Appello di una coppia disabile «Vogliamo goderci il mare»

GIULIANOVA. Antonio e Isa Fusaro, una coppia di disabili residenti nel quartiere Annunziata, chiedono «pari dignità e diritti» e lanciano un appello all’amministrazione comunale perché provveda a...
GIULIANOVA. Antonio e Isa Fusaro, una coppia di disabili residenti nel quartiere Annunziata, chiedono «pari dignità e diritti» e lanciano un appello all’amministrazione comunale perché provveda a eliminare le barriere architettoniche presenti in città e a creare un pezzo di spiaggia libera attrezzata per ospitare residenti ma anche turisti disabili.
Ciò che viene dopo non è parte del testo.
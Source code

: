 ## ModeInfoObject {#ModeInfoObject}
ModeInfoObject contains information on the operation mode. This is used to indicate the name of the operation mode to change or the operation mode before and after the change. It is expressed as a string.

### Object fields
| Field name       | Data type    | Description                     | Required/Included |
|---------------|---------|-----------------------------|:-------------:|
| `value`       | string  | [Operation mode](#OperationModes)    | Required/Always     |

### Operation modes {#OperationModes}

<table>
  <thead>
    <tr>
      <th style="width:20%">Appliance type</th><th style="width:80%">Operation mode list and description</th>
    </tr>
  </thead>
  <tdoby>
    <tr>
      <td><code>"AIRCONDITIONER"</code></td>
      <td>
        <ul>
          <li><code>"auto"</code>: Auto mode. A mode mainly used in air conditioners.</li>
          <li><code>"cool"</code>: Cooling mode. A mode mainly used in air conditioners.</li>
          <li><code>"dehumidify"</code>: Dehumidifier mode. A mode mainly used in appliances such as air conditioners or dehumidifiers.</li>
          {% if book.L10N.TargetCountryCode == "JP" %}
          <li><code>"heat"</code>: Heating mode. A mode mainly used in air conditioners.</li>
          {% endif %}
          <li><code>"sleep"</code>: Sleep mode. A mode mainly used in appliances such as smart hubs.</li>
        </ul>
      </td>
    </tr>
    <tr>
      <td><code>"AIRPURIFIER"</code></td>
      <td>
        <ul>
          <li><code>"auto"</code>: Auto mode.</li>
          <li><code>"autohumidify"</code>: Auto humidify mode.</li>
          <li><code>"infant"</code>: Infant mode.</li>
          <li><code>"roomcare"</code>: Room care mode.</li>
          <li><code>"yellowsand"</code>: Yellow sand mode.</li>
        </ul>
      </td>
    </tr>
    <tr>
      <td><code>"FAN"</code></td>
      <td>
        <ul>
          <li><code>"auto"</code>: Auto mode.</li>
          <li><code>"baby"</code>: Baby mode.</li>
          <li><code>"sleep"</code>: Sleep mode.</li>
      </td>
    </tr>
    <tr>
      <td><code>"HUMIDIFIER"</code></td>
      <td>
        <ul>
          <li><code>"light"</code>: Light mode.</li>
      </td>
«Questo è il regalo di Natale che ogni cittadino vorrebbe», si legge nella lettera aperta dei due contenuta nel volantino informativo del quartiere Annunziata, «e noi ancora di più». Qualche mese fa, su proposta dei due e della presidente del comitato di quartiere Annunziata, Patrizia Casaccia, l’assessore ai lavori pubblici Nello Di Giacinto si recò nel quartiere per vedere con i propri occhi le difficoltà che vivono ogni giorno le persone con handicap fisici nel muoversi in autonomia nelle strade cittadine. «Non è il mondo che ci circonda che determina la qualità della nostra vita», scrivono ancora marito e moglie, «bensì il modo in cui elaboriamo questo mondo nel nostro pensiero. La felicità è a portata di mano: basta metterci in condizione di avere pari dignità e diritti». La lettera è rivolta al sindaco Francesco Mastromauro e alla giunta e chiede, in fin dei conti, migliorie non costose ma risolutive come dotare i marciapiedi di scivoli sicuri o eliminare la barra del molo sud che impedisce il passaggio di sedie a rotelle (ma anche di passeggini) verso la camminata che porta ai caliscendi, in modo da «poter sentire il profumo del mare», ma anche di realizzare un pezzo di spiaggia libera per disabili sia residenti che per quelli che si recano a Giulianova perché «sappiano di trovare un paese che li ospita con dignità».